Measured on Python 3.14, Linux x86_64. Fixture corpus: **1 231 crawler UAs** and **15 812 browser UAs**.
`cua` is the [`crawler-user-agents`](https://pypi.org/project/crawler-user-agents/) PyPI package (v1.42, no caching).

### `is_crawler`: heuristic detection (no DB)

| Corpus        | is_crawler | `cua.is_crawler` | speedup |
| ------------- | ---------- | ---------------- | ------- |
| crawlers only | 0.39 µs    | 61.7 µs          | 158×    |
| browsers only | 3.76 µs    | 182.7 µs         | 49×     |
| mixed         | 0.04 µs    | 167.7 µs         | 4000×   |

Crawler UAs hit a single combined positive regex; browser UAs fall through to a browser-signature check.

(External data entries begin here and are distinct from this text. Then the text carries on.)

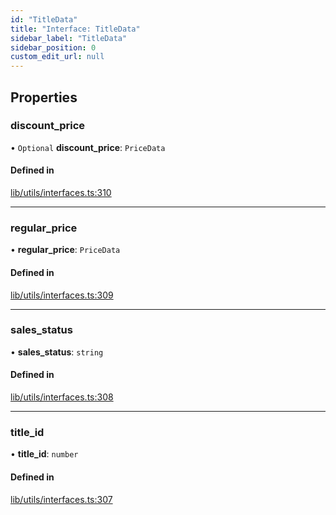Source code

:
 ```yaml
---
id: "TitleData"
title: "Interface: TitleData"
sidebar_label: "TitleData"
sidebar_position: 0
custom_edit_url: null
---
```


## Properties

### discount\_price

• `Optional` **discount\_price**: `PriceData`

#### Defined in

[lib/utils/interfaces.ts:310](https://github.com/Favna/nintendo-switch-eshop/blob/f197bae/src/lib/utils/interfaces.ts#L310)

___

### regular\_price

• **regular\_price**: `PriceData`

#### Defined in

[lib/utils/interfaces.ts:309](https://github.com/Favna/nintendo-switch-eshop/blob/f197bae/src/lib/utils/interfaces.ts#L309)

___

### sales\_status

• **sales\_status**: `string`

#### Defined in

[lib/utils/interfaces.ts:308](https://github.com/Favna/nintendo-switch-eshop/blob/f197bae/src/lib/utils/interfaces.ts#L308)

___

### title\_id

• **title\_id**: `number`

#### Defined in

[lib/utils/interfaces.ts:307](https://github.com/Favna/nintendo-switch-eshop/blob/f197bae/src/lib/utils/interfaces.ts#L307)
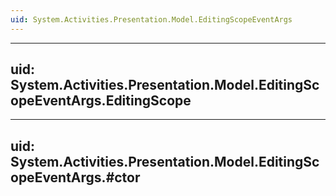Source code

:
 ```yaml
---
uid: System.Activities.Presentation.Model.EditingScopeEventArgs
---
```


---
uid: System.Activities.Presentation.Model.EditingScopeEventArgs.EditingScope
---

---
uid: System.Activities.Presentation.Model.EditingScopeEventArgs.#ctor
---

A 32k-entry LRU cache drives mixed-corpus calls to near-zero amortized cost.

### `crawler_info` / `crawler_has_tag`: DB pattern lookup

|                   | is_crawler | `cua` equivalent | speedup |
| ----------------- | ---------- | ---------------- | ------- |
| `crawler_info`    | 0.53 µs    | 743.0 µs         | 1400×   |
| `crawler_has_tag` | 0.14 µs    | -                | -       |

Browser UAs short-circuit via `is_crawler` before touching the DB. Matching walks 48-entry combined chunks to locate the winning pattern in ~1/25 of the full-scan work. `crawler_has_tag` delegates to cached `crawler_info`; cost is independent of tag cardinality.

### Cold-start

| Module              | Cold-start | Notes                         |
| ------------------- | ---------- | ----------------------------- |
| `is_crawler`        | 0.55 ms    | JSON parse; regexes stay lazy |
| `crawleruseragents` | 0.89 ms    | JSON parse                    |

DB patterns compile lazily per 48-entry chunk on first match, import and `_ensure_db` stay cheap.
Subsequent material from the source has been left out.